When does the kernel of a function equal the image? When does the kernel of a function equal the image?
 Thanks in advance  
 A: If you are talking about linear transformations of $\mathbb{R}^n$ to itself, the kernel is the space orthogonal to the rows.  The image however is the column space.  So your kernel equals the image when the rows are all orthogonal with all the columns and the rank is $\frac{n}{2}$.
A: Let $f$ be a function which takes $x$ as argument such as $f(x)=y$.
If $x \in \text{Ker} f$ then $f(x)=0 \Longrightarrow f(0)=0$.
If $y \in \text{Im} f$ then $y=f(x) \Longrightarrow f \circ f(x)=0$.
So $\text{Ker} f = \text{Im} f$ if $f(0)=0$ and if for all $x$, $f\circ f(x)=0$.
A: If $\phi : V\to W$ is a linear transformation of vector spaces , then $\ker\phi := \{v\in V\mid \phi(v) = 0\in W\}$ and $\textrm{im}\,\phi = \phi(V) := \{w\in W\mid w = \phi(v)\textrm{ for some }v\in V\}$. We see that $\ker\phi\subseteq V$ and $\phi(V)\subseteq W$, so if $V\subsetneq W$ and $W\subsetneq V$, these sets are not even comparable.
If $\phi : V\to V$, then $\ker\phi = \phi(V)$ if $\ker\phi \subseteq \phi(V)$ and $\ker\phi \supseteq \phi(V)$, and I claim that $\ker\phi = \phi(V)\implies\phi(\phi(V)) = \{0\}$. If $\ker\phi \supseteq \phi(V)$, then for all $v\in\textrm{im}\,\phi$, $\phi(v) = 0$. This implies that $\phi(\phi(V)) = \{0\}$.

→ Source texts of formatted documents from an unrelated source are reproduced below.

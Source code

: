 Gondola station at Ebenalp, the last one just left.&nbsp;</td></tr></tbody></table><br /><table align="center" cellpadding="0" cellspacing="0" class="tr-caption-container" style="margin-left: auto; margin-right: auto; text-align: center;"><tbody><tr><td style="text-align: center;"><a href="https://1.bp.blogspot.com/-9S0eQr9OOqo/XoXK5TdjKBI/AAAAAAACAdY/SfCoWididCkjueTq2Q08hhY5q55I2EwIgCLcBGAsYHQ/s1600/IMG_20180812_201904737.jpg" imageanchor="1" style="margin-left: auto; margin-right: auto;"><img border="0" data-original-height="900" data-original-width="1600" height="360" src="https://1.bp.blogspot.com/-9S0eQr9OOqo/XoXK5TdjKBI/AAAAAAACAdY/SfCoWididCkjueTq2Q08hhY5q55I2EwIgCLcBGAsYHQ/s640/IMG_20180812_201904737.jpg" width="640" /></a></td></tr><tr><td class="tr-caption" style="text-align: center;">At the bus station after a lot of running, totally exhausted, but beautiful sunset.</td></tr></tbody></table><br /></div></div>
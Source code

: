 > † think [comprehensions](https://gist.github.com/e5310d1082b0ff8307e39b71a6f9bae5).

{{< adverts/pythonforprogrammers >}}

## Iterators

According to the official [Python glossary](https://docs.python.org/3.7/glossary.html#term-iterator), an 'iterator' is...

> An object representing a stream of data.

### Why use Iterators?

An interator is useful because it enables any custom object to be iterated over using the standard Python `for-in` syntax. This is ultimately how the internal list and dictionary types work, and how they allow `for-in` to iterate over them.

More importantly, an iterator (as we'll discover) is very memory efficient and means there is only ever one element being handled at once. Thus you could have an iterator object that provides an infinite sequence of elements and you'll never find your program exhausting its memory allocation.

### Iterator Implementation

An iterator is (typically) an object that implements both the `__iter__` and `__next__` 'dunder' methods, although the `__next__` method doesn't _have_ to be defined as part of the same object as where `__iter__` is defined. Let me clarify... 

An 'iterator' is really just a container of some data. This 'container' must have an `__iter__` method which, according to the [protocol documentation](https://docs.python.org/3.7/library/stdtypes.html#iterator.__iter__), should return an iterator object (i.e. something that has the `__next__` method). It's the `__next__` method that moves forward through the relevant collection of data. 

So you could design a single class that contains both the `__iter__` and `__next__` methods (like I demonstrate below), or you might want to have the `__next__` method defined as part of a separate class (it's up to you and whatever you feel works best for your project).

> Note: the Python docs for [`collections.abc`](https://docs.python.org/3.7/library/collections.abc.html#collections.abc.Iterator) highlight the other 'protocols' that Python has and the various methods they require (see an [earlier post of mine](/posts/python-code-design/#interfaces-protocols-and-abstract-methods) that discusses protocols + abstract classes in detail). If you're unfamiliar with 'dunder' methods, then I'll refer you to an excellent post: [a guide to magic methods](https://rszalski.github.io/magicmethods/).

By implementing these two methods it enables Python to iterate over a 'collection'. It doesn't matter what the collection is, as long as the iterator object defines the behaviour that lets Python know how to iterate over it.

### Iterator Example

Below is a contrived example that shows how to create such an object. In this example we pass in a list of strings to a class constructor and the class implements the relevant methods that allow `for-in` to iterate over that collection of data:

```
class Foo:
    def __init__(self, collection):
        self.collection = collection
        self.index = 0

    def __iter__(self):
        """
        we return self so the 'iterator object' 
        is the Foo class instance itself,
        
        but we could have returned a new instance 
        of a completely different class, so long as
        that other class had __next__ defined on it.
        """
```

Moreover, by the rank-nullity theorem, we can say that
$$
\dim V = \dim\ker\phi + \dim\phi(V) = 2\cdot\dim\ker\phi = 2\cdot\dim\phi(V),
$$
so that $\dim V$ is either even or infinite. If $\dim V = n < \infty$, then we can say that $\dim\phi(V) = \dim\ker\phi = n/2$.